Using Google Earth as an Area of interest picker

July 7, 2015
Tags: R

Using the raster package to query geospatial data sets is easy. You can use coordinates, a station list, an extent object, the grid row or col and logical subseting. However, what if you want a more complex object to query the data? What if you wanted a non-standard state region, the area between two lakes and a mountain, the area between two amusement parks, or the region in a flood plain between two evacuation centers? Initially, you would think the answer is external data. This could involve changing the projection, changing the grid size, masking some areas or other data manipulations. At the very least you are tying your analysis to another outside data source that could change over time and has a reputation on its own.

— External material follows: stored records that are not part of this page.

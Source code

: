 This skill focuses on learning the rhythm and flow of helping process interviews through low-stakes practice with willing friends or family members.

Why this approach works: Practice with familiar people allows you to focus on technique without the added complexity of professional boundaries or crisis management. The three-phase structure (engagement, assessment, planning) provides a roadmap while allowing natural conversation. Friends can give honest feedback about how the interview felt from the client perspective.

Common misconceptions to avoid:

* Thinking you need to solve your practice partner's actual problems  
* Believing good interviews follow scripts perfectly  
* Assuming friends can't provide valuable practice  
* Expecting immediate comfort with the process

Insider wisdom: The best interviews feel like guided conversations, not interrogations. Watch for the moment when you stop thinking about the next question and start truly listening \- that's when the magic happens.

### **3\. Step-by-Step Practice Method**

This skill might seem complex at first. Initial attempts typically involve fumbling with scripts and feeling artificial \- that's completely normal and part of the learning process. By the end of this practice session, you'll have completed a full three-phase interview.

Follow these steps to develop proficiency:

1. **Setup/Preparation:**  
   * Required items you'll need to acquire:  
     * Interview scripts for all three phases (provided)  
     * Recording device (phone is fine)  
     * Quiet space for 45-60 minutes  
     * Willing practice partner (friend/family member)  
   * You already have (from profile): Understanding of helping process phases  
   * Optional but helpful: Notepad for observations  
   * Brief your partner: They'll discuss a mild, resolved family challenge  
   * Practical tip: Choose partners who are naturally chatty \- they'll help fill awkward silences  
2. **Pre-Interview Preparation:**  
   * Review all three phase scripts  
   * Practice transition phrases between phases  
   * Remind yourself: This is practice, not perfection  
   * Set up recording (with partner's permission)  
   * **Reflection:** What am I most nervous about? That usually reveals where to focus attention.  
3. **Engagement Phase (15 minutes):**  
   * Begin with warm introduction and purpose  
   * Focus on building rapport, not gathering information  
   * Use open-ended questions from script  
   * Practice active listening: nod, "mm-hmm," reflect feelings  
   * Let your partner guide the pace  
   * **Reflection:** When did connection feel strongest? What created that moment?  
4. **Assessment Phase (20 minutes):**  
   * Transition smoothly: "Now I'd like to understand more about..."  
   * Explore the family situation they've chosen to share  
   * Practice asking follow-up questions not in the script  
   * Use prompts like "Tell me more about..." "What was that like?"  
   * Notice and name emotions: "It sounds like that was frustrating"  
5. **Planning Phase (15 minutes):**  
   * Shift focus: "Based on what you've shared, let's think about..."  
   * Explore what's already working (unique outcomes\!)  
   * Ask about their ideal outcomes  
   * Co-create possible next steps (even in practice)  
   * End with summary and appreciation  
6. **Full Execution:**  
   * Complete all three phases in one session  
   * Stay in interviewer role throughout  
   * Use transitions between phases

Let’s face it, during this evaluation and manipulation, you are going to have one eye on Google maps anyways. Many times this level of analysis is not even needed with the grid size that you want or the desired accuracy. What you really want is a back of the envelope area of interest that can be plugged in to find initial results and iterated on if the problem requires it. If you only need to highlight a certain area on a map or have a quick hypothesis about an area, it shouldn’t require a whole new data set.

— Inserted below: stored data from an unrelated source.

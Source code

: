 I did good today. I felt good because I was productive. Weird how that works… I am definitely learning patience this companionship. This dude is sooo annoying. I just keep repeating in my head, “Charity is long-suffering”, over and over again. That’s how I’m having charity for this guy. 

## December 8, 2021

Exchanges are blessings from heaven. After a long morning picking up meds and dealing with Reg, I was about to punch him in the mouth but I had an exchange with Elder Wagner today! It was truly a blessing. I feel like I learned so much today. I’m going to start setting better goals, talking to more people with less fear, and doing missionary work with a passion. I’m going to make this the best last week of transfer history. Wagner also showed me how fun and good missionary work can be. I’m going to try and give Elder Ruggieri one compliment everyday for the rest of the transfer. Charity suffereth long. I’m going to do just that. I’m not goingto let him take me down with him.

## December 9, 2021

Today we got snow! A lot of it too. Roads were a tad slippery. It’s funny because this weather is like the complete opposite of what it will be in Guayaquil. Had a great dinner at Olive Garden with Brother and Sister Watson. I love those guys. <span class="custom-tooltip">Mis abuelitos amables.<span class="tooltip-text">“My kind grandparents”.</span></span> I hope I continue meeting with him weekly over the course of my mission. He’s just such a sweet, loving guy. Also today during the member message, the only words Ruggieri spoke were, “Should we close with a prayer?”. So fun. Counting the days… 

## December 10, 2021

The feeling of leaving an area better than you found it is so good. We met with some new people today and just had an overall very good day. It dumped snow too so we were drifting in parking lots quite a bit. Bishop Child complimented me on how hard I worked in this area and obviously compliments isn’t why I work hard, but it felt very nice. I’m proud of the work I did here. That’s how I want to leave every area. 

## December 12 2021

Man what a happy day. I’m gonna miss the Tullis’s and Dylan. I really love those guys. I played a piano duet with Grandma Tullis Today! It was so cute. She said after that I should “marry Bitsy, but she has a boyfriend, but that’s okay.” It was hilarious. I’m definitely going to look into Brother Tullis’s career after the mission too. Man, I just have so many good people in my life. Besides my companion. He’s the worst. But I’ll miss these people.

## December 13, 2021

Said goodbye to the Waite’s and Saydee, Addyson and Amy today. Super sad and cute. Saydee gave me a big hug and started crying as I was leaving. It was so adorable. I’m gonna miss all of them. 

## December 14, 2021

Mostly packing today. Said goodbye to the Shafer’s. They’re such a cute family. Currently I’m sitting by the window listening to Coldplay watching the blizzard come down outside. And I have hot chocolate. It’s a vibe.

So how do you do this back of the envelope picker? First, you would use Google earth to identify the area you want to study. It has lots of guides using various borders, landmarks, natural structures, elevation etc. Then you would select the area using a new polygon. The polygon is defined by its vertices which you can add and move around to fit the area. When you are finished, name it as something memorable, right click its name in the left window and save with “Save Place As”. Here save it as a KML document with the same name as the polygon. This is just an XML document with a useful header and a listing of all the vertices that you created.

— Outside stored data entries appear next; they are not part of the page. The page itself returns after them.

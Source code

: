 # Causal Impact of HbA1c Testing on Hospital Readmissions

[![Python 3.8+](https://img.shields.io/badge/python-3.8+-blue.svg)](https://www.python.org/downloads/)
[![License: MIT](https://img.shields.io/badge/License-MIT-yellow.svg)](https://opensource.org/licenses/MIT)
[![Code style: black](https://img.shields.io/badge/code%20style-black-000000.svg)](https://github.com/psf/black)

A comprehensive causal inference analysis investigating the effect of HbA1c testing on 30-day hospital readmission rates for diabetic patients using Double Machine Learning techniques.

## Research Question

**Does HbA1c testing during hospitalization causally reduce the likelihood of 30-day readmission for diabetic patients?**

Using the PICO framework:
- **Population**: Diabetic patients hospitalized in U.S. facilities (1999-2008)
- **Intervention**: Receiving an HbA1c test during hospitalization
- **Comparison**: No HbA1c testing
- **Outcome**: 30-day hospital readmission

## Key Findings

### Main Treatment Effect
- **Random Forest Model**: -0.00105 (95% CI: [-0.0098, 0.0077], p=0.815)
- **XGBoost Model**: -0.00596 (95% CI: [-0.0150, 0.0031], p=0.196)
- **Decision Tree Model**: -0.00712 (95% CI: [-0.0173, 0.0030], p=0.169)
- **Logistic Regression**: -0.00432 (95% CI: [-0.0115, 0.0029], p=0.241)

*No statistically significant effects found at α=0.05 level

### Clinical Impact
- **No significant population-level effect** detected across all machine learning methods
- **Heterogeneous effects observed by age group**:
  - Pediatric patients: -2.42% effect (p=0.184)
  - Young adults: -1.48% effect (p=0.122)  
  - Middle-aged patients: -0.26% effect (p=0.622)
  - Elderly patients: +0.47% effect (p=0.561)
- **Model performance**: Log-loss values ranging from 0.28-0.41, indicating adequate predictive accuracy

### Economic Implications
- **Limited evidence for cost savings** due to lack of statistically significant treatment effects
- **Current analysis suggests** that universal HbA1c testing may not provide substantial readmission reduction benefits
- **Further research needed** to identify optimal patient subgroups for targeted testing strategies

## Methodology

Loading this file into R is kind of convoluted. I am sure there is a dedicated package to do this but I am going to use a procedure that uses things that are probably already loaded in this analysis, rgdal and raster.

getAOIfKML <- function(path, outResolution){
  require(raster)
  require(rgdal)

  layerName <- gsub("[.]kml", '', basename(path))
  return(raster(
    readOGR(path, layerName, verbose=FALSE),
    resolution = outResolution
  ))
}

“readOGR” from rgdal is kind of weird that it requires a layer name apriori. Here the assumption is that it is the same as the file name but this is only the case depending on what name was given to the added polygon. One could also read the kml file like a regular xml file and look for the tag “name” to find the layer name if you want to adapt this workflow.

Now that the area is a Raster object with a simple lat/lon projection, subseting and manipulation is easy to do. Now this procedure can easily be automated with a interactive pop up but, if you are as bad with basic geography as I am (or the average american) you have either Google maps, Google Earth or some other maps in front of you anyways. In this workflow, you can also go back and edit the polygons into something more precise if need be.

This procedure is in the middle of analysis techniques in terms of time invested and accuracy as shown below.

  1. Extent - Coarse analysis where other features demand the focus
  2. Google Earth polygon - When it needs to conform to boundaries or landmarks
  3. External data - When you need to query the data to get an area

It may seem that out of these three, this procedure needs the most justification. However, the other two can have plenty of hand-waving under the surface. Grid sizes and the complexity of the AOI has an effect on what you pick as well. Documentation goes up dramatically as you go down the list but you will have to do that with whatever you use.